04 de agosto de 2010, da Vila Setembrina, Bruno Lima Rocha, colabora, direto da Terra dos Papa-méis, Rafael Cavalcanti
Apresentação
Neste artigo, desenvolvo a idéia de que a criação de um fato político de maior tensão nas relações entre Colômbia e Venezuela, deriva de fato midiático promovido por Uribe com o intuito de reforçar a posição imperial em nosso Continente. Nas próximas linhas, apresento o argumento debatendo a produção de sentido da mídia comercial nesta pauta e os possíveis efeitos de sentido na massa de consumidores de informação baseada em premissas falsas e inverdades factuais.

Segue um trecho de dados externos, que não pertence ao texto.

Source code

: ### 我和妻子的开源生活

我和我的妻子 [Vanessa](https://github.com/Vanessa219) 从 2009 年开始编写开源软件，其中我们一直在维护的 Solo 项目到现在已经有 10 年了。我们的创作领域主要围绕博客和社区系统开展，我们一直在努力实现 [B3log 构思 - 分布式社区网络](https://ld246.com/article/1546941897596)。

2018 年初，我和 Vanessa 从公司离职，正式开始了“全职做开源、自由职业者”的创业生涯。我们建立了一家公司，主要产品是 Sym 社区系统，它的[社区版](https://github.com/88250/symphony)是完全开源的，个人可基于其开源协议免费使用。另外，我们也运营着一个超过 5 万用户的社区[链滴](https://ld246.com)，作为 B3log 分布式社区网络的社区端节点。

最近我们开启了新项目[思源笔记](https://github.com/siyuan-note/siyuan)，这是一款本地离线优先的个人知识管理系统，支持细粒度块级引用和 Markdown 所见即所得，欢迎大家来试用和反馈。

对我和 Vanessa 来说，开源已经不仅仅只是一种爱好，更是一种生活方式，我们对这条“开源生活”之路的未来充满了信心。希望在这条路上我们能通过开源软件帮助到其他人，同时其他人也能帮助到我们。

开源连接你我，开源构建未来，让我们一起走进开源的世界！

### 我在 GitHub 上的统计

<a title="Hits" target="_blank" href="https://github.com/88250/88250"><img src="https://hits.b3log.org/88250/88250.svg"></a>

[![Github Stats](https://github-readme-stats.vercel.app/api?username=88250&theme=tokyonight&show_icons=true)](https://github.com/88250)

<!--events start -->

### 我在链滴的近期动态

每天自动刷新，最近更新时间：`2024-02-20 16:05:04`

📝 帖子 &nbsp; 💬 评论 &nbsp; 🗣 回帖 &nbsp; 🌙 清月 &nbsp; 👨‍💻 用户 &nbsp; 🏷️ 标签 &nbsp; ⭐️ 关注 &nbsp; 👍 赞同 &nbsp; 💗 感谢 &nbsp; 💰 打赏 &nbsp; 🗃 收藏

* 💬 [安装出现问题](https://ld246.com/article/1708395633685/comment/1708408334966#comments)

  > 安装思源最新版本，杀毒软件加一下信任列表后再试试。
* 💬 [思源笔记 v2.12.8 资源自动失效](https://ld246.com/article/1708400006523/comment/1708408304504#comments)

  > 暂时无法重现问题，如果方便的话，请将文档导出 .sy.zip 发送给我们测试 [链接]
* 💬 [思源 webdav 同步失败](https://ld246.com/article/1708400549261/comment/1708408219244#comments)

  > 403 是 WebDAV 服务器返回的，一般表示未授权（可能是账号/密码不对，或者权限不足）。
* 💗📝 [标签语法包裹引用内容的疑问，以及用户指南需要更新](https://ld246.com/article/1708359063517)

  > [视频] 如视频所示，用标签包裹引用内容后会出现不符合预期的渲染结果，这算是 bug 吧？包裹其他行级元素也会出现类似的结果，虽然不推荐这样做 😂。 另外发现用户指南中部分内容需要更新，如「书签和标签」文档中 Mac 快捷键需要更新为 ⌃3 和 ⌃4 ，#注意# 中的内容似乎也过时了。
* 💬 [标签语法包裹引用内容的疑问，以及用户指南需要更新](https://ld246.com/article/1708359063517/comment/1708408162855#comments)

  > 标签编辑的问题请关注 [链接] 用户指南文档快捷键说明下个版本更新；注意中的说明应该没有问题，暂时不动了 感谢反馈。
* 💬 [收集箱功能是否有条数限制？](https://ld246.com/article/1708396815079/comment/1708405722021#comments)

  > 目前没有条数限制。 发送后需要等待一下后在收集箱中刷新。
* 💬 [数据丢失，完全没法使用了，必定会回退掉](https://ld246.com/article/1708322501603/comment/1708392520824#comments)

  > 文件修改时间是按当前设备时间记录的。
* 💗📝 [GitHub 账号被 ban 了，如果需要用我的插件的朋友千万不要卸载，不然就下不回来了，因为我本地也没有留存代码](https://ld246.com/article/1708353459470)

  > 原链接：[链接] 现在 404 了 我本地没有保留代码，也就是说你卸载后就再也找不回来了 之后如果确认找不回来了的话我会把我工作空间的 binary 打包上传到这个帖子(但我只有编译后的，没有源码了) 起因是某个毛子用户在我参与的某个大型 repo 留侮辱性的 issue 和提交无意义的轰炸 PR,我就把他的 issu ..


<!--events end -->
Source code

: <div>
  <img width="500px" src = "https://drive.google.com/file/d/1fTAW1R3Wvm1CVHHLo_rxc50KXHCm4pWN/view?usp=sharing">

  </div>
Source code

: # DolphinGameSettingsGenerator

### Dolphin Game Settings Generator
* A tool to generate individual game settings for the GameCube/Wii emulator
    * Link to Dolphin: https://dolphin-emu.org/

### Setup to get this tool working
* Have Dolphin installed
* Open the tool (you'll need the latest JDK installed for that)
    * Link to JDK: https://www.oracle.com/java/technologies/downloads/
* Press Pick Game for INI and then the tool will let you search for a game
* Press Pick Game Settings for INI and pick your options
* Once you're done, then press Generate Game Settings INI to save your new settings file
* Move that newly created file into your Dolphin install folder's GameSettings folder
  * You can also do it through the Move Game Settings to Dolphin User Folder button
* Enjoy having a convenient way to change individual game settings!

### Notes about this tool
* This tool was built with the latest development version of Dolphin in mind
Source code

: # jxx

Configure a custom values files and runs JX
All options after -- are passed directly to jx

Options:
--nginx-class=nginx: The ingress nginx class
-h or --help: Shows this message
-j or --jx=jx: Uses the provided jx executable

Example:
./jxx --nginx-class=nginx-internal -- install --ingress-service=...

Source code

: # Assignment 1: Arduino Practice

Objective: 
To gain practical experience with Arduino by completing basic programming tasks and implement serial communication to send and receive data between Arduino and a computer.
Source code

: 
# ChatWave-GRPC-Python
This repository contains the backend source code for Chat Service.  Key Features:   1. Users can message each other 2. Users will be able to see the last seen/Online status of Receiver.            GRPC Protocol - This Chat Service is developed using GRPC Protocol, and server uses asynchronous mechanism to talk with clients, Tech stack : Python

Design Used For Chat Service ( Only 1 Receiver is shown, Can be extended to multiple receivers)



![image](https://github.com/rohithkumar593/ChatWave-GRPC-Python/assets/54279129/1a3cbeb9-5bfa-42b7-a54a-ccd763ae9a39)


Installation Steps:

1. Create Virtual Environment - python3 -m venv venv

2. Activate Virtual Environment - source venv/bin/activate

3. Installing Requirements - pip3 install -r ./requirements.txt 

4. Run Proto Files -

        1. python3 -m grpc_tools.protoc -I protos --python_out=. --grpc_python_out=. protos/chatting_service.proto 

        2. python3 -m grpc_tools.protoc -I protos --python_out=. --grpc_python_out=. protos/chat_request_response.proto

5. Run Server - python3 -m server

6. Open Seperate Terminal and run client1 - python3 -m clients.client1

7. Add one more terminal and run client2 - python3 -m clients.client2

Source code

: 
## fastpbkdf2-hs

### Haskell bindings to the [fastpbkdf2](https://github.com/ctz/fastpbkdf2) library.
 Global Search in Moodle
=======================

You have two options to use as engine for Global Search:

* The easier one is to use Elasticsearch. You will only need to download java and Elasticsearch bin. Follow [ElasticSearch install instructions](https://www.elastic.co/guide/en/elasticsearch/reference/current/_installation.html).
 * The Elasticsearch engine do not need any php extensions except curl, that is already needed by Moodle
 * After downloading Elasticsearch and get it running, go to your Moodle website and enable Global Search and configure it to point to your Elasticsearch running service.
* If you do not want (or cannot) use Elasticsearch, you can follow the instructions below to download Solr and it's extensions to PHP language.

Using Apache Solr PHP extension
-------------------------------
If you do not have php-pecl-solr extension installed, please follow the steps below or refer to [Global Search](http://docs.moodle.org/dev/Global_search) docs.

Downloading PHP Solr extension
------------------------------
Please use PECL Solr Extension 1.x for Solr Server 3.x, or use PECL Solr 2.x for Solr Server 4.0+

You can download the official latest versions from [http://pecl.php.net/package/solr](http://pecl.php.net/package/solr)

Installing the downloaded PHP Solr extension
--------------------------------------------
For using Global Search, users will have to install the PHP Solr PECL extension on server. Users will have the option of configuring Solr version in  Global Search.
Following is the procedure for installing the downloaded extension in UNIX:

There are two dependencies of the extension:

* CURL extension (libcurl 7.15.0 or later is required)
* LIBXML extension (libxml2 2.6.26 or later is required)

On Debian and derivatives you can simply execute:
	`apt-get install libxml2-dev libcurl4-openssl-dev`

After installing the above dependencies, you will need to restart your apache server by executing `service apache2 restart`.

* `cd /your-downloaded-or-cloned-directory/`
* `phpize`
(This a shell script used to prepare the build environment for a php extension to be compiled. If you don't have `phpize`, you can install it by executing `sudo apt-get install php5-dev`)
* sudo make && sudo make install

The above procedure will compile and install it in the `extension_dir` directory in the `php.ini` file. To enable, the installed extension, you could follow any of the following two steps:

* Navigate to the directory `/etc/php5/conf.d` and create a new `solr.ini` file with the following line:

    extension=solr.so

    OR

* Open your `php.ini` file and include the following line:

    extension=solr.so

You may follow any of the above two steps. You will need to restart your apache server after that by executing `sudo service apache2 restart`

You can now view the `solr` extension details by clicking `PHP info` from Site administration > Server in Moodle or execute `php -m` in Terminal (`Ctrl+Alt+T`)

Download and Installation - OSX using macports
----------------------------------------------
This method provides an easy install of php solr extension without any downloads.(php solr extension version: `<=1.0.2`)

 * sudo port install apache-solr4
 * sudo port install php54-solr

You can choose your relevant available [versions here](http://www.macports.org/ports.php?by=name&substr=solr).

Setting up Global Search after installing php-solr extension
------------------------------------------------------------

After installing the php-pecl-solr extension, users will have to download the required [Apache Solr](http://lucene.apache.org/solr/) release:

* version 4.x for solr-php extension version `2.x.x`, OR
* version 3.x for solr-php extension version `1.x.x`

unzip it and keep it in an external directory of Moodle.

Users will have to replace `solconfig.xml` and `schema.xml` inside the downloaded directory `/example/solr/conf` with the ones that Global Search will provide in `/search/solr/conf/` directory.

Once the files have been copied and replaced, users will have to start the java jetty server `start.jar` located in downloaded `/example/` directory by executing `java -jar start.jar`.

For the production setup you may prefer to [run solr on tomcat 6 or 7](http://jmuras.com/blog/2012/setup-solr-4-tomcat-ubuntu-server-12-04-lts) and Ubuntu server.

Recordando a fabricação da obviedade
O último ato de governo do presidente colombiano Álvaro Uribe Vélez foi uma bomba midiática latino-americana. Como se sabe, através de um mapa do Google como demonstrativo (para limpar a imagem original de satélite fornecida pelos EUA), o homem de confiança das forças paramilitares conhecidas como Autodefesas Unidas de Colômbia (AUC) acusou o governo venezuelano de Hugo Rafael Chávez Frías de fornecer abrigo, guarida e apoio para duas forças guerrilheiras, Forças Armadas Revolucionárias da Colômbia – Exército do Povo (FARC-EP) e Exército de Libertação Nacional – União Camilista (ELN-UC). Na afirmação do mandatário do Estado aliado ao Império em nosso Continente, Uribe declarou o protesto de um país soberano contra o que seu gabinete entende como atentado a sua autodeterminação. A afirmação em si já absurda. Era de se esperar que as falas bombásticas dos uribistas de plantão caíssem em descrédito. Afinal, o protesto esperável seria contra a presença de tropas terrestres estadunidenses em seu país. Esse é o contra-senso que a mídia corporativa, os agentes líderes dos oligopólios em cada um de nossos países, sequer cogita em levantar. A insurgência colombiana até pode transitar em áreas de fronteira, mas são as tropas do Império que têm bases físicas, estabelecidas não apenas na Colômbia, mas também em outros de nossos países, tal é o exemplo do Paraguai. Ou seja, o presidente que tem em seu currículo haver sido o responsável pela aviação civil colombiana concomitante ao período de maior crescimento da presença de aeronaves pertencentes ao Cartel de Medellín, viu no trânsito de colunas guerrilheiras em zonas de selva uma ameaça “ao seu país”.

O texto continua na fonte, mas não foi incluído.